Their assignment was to leave the room and find, in order, the letter "A", then the letter "B", and so on in any place they could. There was a token prize for the most creative location a letter was found, but the main point of the exercise was to have them become more conscious about what was around them. All the letters had to be visible without manipulating anything, so, in theory, they had walked by all these things but just hadn't noticed.
The hardest part of the exercise was determining a winner. They had letters from an artist's signature on a painting; the letter in the middle of the football field of a competitor -- and a selfie to prove they really had gone there in the allotted 20 minutes; words from serial number plaques on machinery; someone crawled under a car to see the Y in Goodyear on the backside of a tire; buttons on a washing machine; and even a garden hose laid out in the shape of a J.

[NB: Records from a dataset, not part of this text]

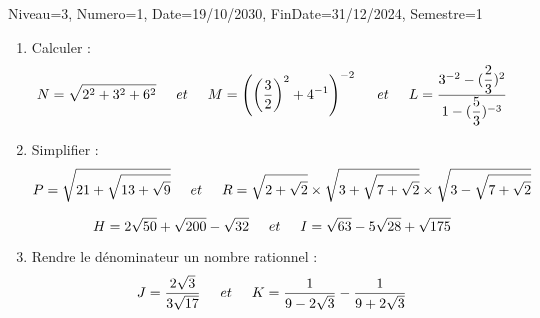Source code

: \documentclass[a4paper,12pt]{article}
\begin{document}
\begin{Maquette}[DM]{Niveau=3, Numero=1, Date=19/10/2030, FinDate=31/12/2024, Semestre=1}
\begin{exercice}
\begin{enumerate}
\item Calculer :
\[
N=\sqrt{2^{2}+3^{2}+6^{2}}\hspace*{0.5cm}et\hspace*{0.5cm}
M=\left( \left( \dfrac{3}{2}\right)^{2}+4^{-1}\right)^{-2}  \hspace*{0.5cm}et\hspace*{0.5cm}
L=\dfrac{3^{-2}-(\dfrac{2}{3})^{2}}{1-(\dfrac{5}{3})^{-3}}
\]
\item Simplifier :
\[
P=\sqrt{21+\sqrt{13+\sqrt{9}}}\hspace*{0.5cm}et\hspace*{0.5cm}
R=\sqrt{2+\sqrt{2}}\times \sqrt{3+\sqrt{7+\sqrt{2}}}\times \sqrt{3-\sqrt{7+\sqrt{2}}}
\]

\[
H=2\sqrt{50}+\sqrt{200}-\sqrt{32}\hspace*{0.5 cm}et\hspace*{0.5 cm}
I=\sqrt{63}-5\sqrt{28}+\sqrt{175}
\]
\item Rendre le dénominateur un nombre rationnel :
\[
J=\dfrac{2\sqrt{3}}{3\sqrt{17}}\hspace*{0.5 cm}et\hspace*{0.5 cm}
K=\dfrac{1}{9-2\sqrt{3}}-\dfrac{1}{9+2\sqrt{3}}
\]
\end{enumerate}
\end{exercice}

\end{Maquette}
\end{document}
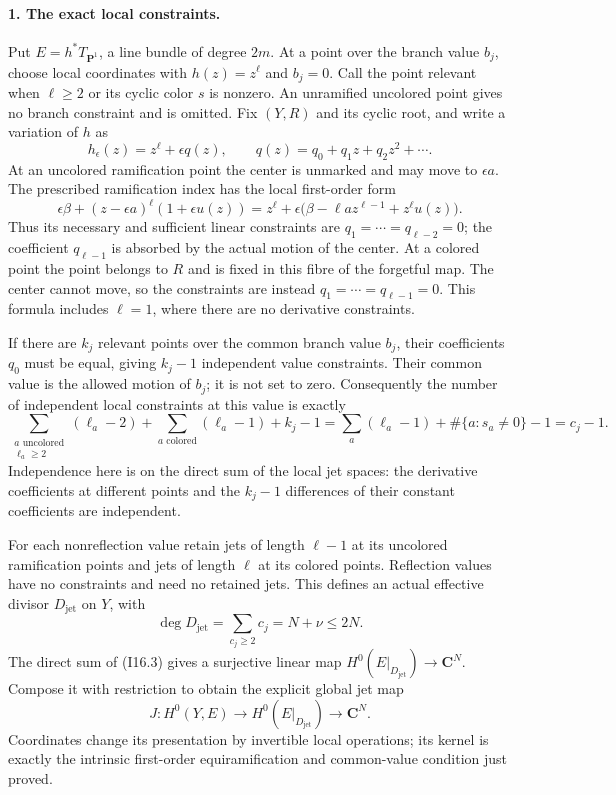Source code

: \paragraph{1. The exact local constraints.}
Put $E=h^*T_{\mathbf P^1}$, a line bundle of degree $2m$.
At a point over the branch value $b_j$, choose local coordinates
with $h(z)=z^\ell$ and $b_j=0$.  Call the point relevant when
$\ell\geq2$ or its cyclic color $s$ is nonzero.  An unramified
uncolored point gives no branch constraint and is omitted.
Fix $(Y,R)$ and its cyclic root, and write a variation of $h$ as
\[
       h_\epsilon(z)=z^\ell+\epsilon q(z),\qquad
       q(z)=q_0+q_1z+q_2z^2+\cdots.
\]
At an uncolored ramification point the center is unmarked and
may move to $\epsilon a$.  The prescribed ramification index has
the local first-order form
\[
 \epsilon\beta+(z-\epsilon a)^\ell(1+\epsilon u(z))
   =z^\ell+\epsilon\bigl(\beta-\ell a z^{\ell-1}
                                      +z^\ell u(z)\bigr).
\]
Thus its necessary and sufficient linear constraints are
$q_1=\cdots=q_{\ell-2}=0$; the coefficient $q_{\ell-1}$ is absorbed
by the actual motion of the center.  At a colored point the point
belongs to $R$ and is fixed in this fibre of the forgetful map.
The center cannot move, so the constraints are instead
$q_1=\cdots=q_{\ell-1}=0$.  This formula includes $\ell=1$,
where there are no derivative constraints.

If there are $k_j$ relevant points over the common branch value
$b_j$, their coefficients $q_0$ must be equal, giving $k_j-1$
independent value constraints.  Their common value is the allowed
motion of $b_j$; it is not set to zero.  Consequently the number
of independent local constraints at this value is exactly
\[
 \sum_{\substack{a\text{ uncolored}\\\ell_a\geq2}}(\ell_a-2)
 +\sum_{a\text{ colored}}(\ell_a-1)+k_j-1
       =\sum_a(\ell_a-1)+\#\{a:s_a\ne0\}-1
       =c_j-1.                                      \tag{I16.3}
\]
Independence here is on the direct sum of the local jet spaces:
the derivative coefficients at different points and the
$k_j-1$ differences of their constant coefficients are independent.

For each nonreflection value retain jets of length $\ell-1$
at its uncolored ramification points and jets of length $\ell$
at its colored points.  Reflection values have no constraints
and need no retained jets.  This defines an actual effective
divisor $D_{\mathrm{jet}}$ on $Y$, with
\begin{equation}
 \deg D_{\mathrm{jet}}
       =\sum_{c_j\geq2}c_j=N+\nu\leq2N.             \tag{I16.4}
\end{equation}
The direct sum of (I16.3) gives a surjective linear map
$H^0(E|_{D_{\mathrm{jet}}})\to\mathbf C^N$.
Compose it with restriction to obtain the explicit global jet map
\begin{equation}
 J:H^0(Y,E)\longrightarrow H^0(E|_{D_{\mathrm{jet}}})
                         \longrightarrow\mathbf C^N.
                                                       \tag{I16.5}
\end{equation}
Coordinates change its presentation by invertible local operations;
its kernel is exactly the intrinsic first-order equiramification
and common-value condition just proved.

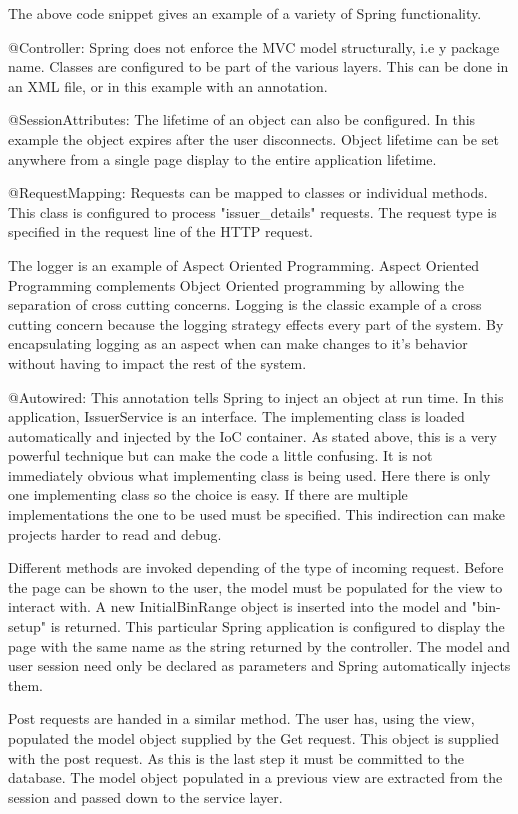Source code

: \documentclass[a4paper, 11pt, titlepage]{article}
\begin{document}
The above code snippet gives an example of a variety of Spring functionality. 

@Controller: Spring does not enforce the MVC model structurally, i.e y package name. Classes are configured to be part of the various layers. This can be done in an XML file, or in this example with an annotation. 

@SessionAttributes: The lifetime of an object can also be configured. In this example the object expires after the user disconnects. Object lifetime can be set anywhere from a single page display to the entire application lifetime.

@RequestMapping: Requests can be mapped to classes or individual methods. This class is configured to process "issuer_details" requests. The request type is specified in the request line of the HTTP request.

The logger is an example of Aspect Oriented Programming. Aspect Oriented Programming complements Object Oriented programming by allowing the separation of cross cutting concerns. Logging is the classic example of a cross cutting concern because the logging strategy effects every part of the system. By encapsulating logging as an aspect when can make changes to it's behavior without having to impact the rest of the system.
\cite{https://www.cs.washington.edu/education/courses/503/08wi/aop-ecoop-1997.pdf}

@Autowired: This annotation tells Spring to inject an object at run time. In this application, IssuerService is an interface. The implementing class is loaded automatically and injected by the IoC container. As stated above, this is a very powerful technique but can make the code a little confusing. It is not immediately obvious what implementing class is being used. Here there is only one implementing class so the choice is easy. If there are multiple implementations the one to be used must be specified. This indirection can make projects harder to read and debug.

Different methods are invoked depending of the type of incoming request. Before the page can be shown to the user, the model must be populated for the view to interact with. A new InitialBinRange object is inserted into the model and "bin-setup" is returned. This particular Spring application is configured to display the page with the same name as the string returned by the controller. The model and user session need only be declared as parameters and Spring automatically injects them.

Post requests are handed in a similar method. The user has, using the view, populated the model object supplied by the Get request. This object is supplied with the post request. As this is the last step it must be committed to the database. The model object populated in a previous view are extracted from the session and passed down to the service layer. 
\end{document}
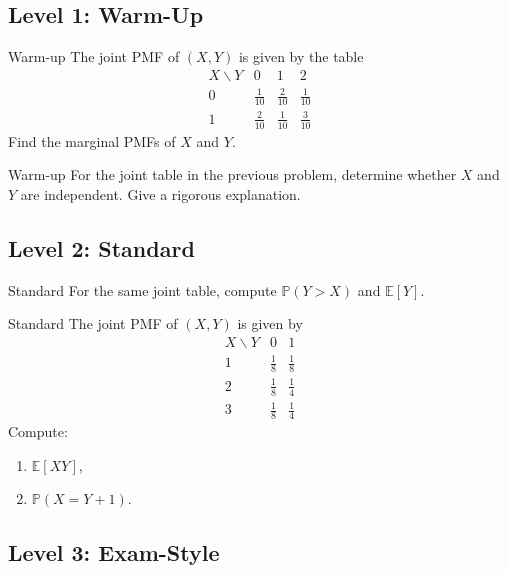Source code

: \documentclass[12pt]{article}
\newcommand{\EE}{\mathbb{E}}
\newcommand{\PP}{\mathbb{P}}
\newcommand{\writespace}[1]{\vspace*{#1}}
\newcommand{\medws}{\writespace{1.8cm}}
\newcounter{problem}[section]
\begin{document}
\subsection*{Level 1: Warm-Up}

\begin{practiceproblem}{Warm-up}
The joint PMF of $(X,Y)$ is given by the table
\[
\begin{array}{c|ccc}
X\backslash Y & 0 & 1 & 2\\ \hline
0 & \tfrac{1}{10} & \tfrac{2}{10} & \tfrac{1}{10}\\
1 & \tfrac{2}{10} & \tfrac{1}{10} & \tfrac{3}{10}
\end{array}
\]
Find the marginal PMFs of $X$ and $Y$.
\end{practiceproblem}
\medws

\begin{practiceproblem}{Warm-up}
For the joint table in the previous problem, determine whether $X$ and $Y$ are independent. Give a rigorous explanation.
\end{practiceproblem}
\medws

\subsection*{Level 2: Standard}

\begin{practiceproblem}{Standard}
For the same joint table, compute $\PP(Y>X)$ and $\EE[Y]$.
\end{practiceproblem}
\medws

\begin{practiceproblem}{Standard}
The joint PMF of $(X,Y)$ is given by
\[
\begin{array}{c|cc}
X\backslash Y & 0 & 1\\ \hline
1 & \tfrac18 & \tfrac18\\
2 & \tfrac18 & \tfrac14\\
3 & \tfrac18 & \tfrac14
\end{array}
\]
Compute:
\begin{enumerate}
  \item $\EE[XY]$,
  \item $\PP(X=Y+1)$.
\end{enumerate}
\end{practiceproblem}
\medws

\subsection*{Level 3: Exam-Style}
\end{document}
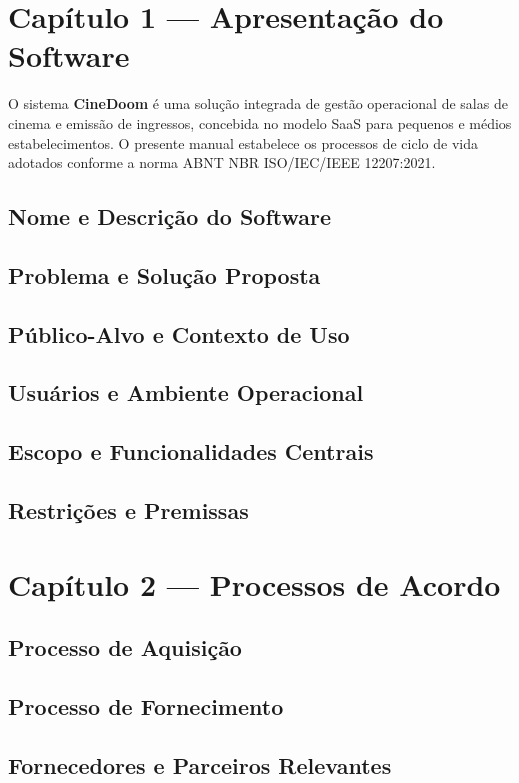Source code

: \documentclass[12pt,a4paper]{article}
\begin{document}
\section{Capítulo 1 --- Apresentação do Software}
O sistema \textbf{CineDoom} é uma solução integrada de gestão operacional de salas de cinema e emissão de ingressos, concebida no modelo SaaS para pequenos e médios estabelecimentos. O presente manual estabelece os processos de ciclo de vida adotados conforme a norma ABNT NBR ISO/IEC/IEEE 12207:2021.

\subsection{Nome e Descrição do Software}
\subsection{Problema e Solução Proposta}
\subsection{Público-Alvo e Contexto de Uso}
\subsection{Usuários e Ambiente Operacional}
\subsection{Escopo e Funcionalidades Centrais}
\subsection{Restrições e Premissas}

\section{Capítulo 2 --- Processos de Acordo}
\subsection{Processo de Aquisição}
\subsection{Processo de Fornecimento}
\subsection{Fornecedores e Parceiros Relevantes}
\end{document}
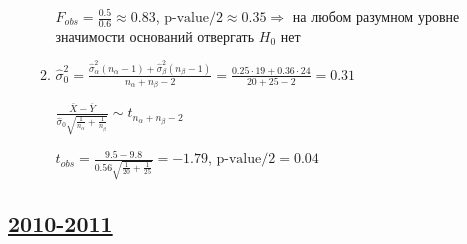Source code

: \begin{enumerate}
\begin{enumerate}
$F_{obs} = \frac{0.5}{0.6} \approx 0.83$, $\text{p-value}/ 2\approx 0.35 \Rightarrow$ на любом разумном уровне значимости оснований отвергать $H_0$ нет
\item $\hat{\sigma}_0^2 = \frac{\hat{\sigma}_\alpha^2(n_\alpha -1) + \hat{\sigma}_\beta^2(n_\beta-1)}{n_\alpha+n_\beta-2} = \frac{0.25\cdot19 + 0.36\cdot24}{20+25-2}=0.31$

$\frac{\bar{X} - \overline{Y}}{\hat{\sigma}_0 \sqrt{\frac{1}{n_\alpha}+\frac{1}{n_\beta}}} \sim t_{n_\alpha+n_\beta-2}$

$t_{obs} = \frac{9.5-9.8}{0.56\sqrt{\frac{1}{20}+ \frac{1}{25}}} = -1.79$, $\text{p-value}/2=0.04$

\end{enumerate}
\end{enumerate}


\subsection[2010-2011]{\hyperref[sec:kr_03_2010_2011]{2010-2011}}
\label{sec:sol_kr_03_2010_2011}



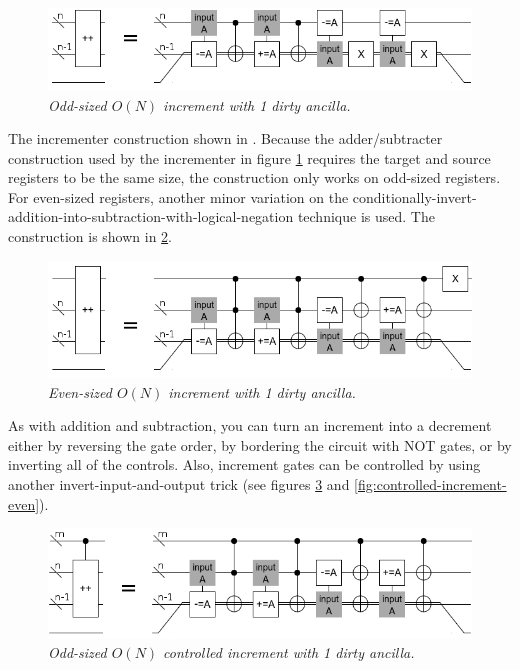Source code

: \documentclass[twocolumn]{article}
\begin{document}
\begin{figure}
  \centering
  \includegraphics[totalheight=1.5cm]{compact-increment.png}
  \caption{\em Odd-sized $O(N)$ increment with 1 dirty ancilla.}
  \label{fig:compact-increment}
\end{figure}

The incrementer construction shown in .
Because the adder/subtracter construction used by the incrementer in figure \ref{fig:compact-increment} requires the target and source registers to be the same size, the construction only works on odd-sized registers.
For even-sized registers, another minor variation on the conditionally-invert-addition-into-subtraction-with-logical-negation technique is used.
The construction is shown in \ref{fig:compact-increment-even}.

\begin{figure}
  \centering
  \includegraphics[totalheight=2cm]{compact-increment-even.png}
  \caption{\em Even-sized $O(N)$ increment with 1 dirty ancilla.}
  \label{fig:compact-increment-even}
\end{figure}

As with addition and subtraction, you can turn an increment into a decrement either by reversing the gate order, by bordering the circuit with NOT gates, or by inverting all of the controls.
Also, increment gates can be controlled by using another invert-input-and-output trick (see figures \ref{fig:controlled-increment-odd} and \ref{fig:controlled-increment-even}).

\begin{figure}
  \centering
  \includegraphics[totalheight=2cm]{controlled-increment-odd.png}
  \caption{\em Odd-sized $O(N)$ controlled increment with 1 dirty ancilla.}
  \label{fig:controlled-increment-odd}
\end{figure}
\end{document}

We later used the exercise to make a point that things are happening all around us -- including what Dan and Chip Heath call "bright spots" in their book Switch, and that it behoves us to notice more closely than we usually do.
Think about playing the "alphabet exercise" the next time you are walking about. My experience is that first you'll notice the obvious ones: on a street sign or license plate, but eventually you'll see not only the make of the car, but then the dealer sticker; not just the name on the mailbox, but the brand and US Post Office notifications; flags and home decor, etc.
Raising consciousness is as easy as A, B, C, but the lessons from the mental gymnastics can serve you well past Z.